Oh, the joys of jumping onto a plane and flying off to host an analyst event in another city or country. If you speak to some industry colleagues, their eyes go all misty as they remember the best bits (or try to ignore the worst bits) after a year of Zoom calls. Physical meetings, handshakes, drinks at the bar, meals, 1:1 meetings – all seem a distant rose-tinted memory. And nobody is 100% sure they want to start again in 2021.
So tech companies have been attempting the ‘virtual analyst event’, with analyst Twitter feeds telling us who got it right and who didn’t.
One of our clients, Finantix, hosted a couple of virtual analyst events last year, and hit gold because The Comms Crowd’s AR team had the exact analysts that focus on their specific technology joining the events.
What did we learn?
- With only 2 hours for each event, our content had to be spot on. We didn’t have a full day to build up narratives, and each presentation had to deliver compelling content instantly. I don’t see why this should change when we go back to in-person events.
- Customers are your best friend, and getting them to talk to analysts is even better. Just think, analysts have been on virtual events for 12 months listening to vendors wax lyrical about how great they are. The customer just tells them what has actually worked and where they are going. If there is a moment when analysts will not multi-task, it is surely when the customer speaks.
- Good broadband is what keeps us all sane at the moment. Not everybody has great broadband, so glitches are inevitable. But presentations and demos need to run smoothly, so making sure you have the right technology, broadband and back-up as a presenter is crucial.
- Mix it up – videos, demos, panels, presentations. When someone switches their Zoom video off, assume you have lost them. It might not be the case, but if you have rocking content, nobody will feel the need to multi-task and start clearing their inbox (or turn off their video).
- OK, you are not organising flights, hotel rooms or dinners, but making sure analysts have all the right information in the lead-up to the event is crucial. Let them know the agenda, who is speaking and when/if there will be breaks well before the event, and confirm just before it.
- Not least, we learned that however important you are, your dog doesn’t care. He doesn’t care that you are delivering a presentation – there is a damn squirrel in the garden.

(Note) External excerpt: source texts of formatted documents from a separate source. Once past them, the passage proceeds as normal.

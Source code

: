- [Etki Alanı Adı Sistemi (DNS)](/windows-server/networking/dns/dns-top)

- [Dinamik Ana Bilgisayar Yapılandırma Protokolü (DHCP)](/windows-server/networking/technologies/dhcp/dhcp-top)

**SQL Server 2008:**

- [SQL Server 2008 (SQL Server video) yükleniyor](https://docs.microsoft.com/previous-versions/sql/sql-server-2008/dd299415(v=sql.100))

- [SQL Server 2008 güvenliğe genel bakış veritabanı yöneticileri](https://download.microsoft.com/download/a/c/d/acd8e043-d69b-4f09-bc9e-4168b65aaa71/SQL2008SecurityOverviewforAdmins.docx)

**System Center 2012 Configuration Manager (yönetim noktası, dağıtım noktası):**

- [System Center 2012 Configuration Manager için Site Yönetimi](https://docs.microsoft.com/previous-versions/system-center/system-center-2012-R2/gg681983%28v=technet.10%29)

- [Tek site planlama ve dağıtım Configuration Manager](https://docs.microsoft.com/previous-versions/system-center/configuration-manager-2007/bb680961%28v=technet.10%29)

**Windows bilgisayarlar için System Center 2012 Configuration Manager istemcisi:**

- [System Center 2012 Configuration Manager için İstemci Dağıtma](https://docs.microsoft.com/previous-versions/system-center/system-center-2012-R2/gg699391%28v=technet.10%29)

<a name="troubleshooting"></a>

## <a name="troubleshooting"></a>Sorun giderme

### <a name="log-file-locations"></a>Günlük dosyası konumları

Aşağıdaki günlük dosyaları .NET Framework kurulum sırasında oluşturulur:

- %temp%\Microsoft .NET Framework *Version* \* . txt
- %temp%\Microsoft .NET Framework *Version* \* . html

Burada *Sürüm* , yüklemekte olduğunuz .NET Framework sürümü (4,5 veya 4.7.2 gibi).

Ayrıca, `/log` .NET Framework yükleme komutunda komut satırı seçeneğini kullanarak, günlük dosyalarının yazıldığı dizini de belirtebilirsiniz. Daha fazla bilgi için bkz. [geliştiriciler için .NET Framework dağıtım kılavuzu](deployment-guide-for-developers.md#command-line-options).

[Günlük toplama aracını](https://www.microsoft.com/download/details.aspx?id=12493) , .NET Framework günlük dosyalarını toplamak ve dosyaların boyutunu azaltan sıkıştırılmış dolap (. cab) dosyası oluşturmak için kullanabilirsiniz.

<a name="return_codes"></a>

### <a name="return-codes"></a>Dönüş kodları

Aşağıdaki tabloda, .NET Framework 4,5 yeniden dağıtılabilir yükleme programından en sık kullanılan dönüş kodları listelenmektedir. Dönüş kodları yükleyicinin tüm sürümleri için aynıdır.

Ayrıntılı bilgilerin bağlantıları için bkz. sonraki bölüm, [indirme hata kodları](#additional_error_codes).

“Thanks again for helping to pull together an impressive crowd of analysts who cover our space for the briefing yesterday… . First time we have done this in our own right, so it was no mean feat to get so many folks on the call for what was a pretty reasonable discussion.” CMO at Finantix
“Thanks for inviting me. I was able to listen in for the first half. I enjoyed the content, especially the happy client testimonial.” Forrester
“Thanks very much for your kind follow-up! Amazing presentation.” Aite Group
“Great briefing today and clearly a lot going on. There were many other topics that were of interest to us. We would be happy to get in touch at the appropriate time.” Aite Group
What might we do better next time?
- Use the technology we have for more personalised engagements with execs, partners and customers (e.g. meeting rooms, personalised landing pages, etc.)
- Arrange more direct discussions between customers/partners and analysts.
- Once lock-down lifts, find a top notch venue and meet in person!
So we are going to run more analyst events this year, having learnt what worked well. We’ll use them as markers to engage with analysts, but maniacally focus on engagements with analysts between times to keep them abreast of client developments and, just as importantly, listen to what they are seeing in the market. Analyst relations is always a two-way conversation, however you have it.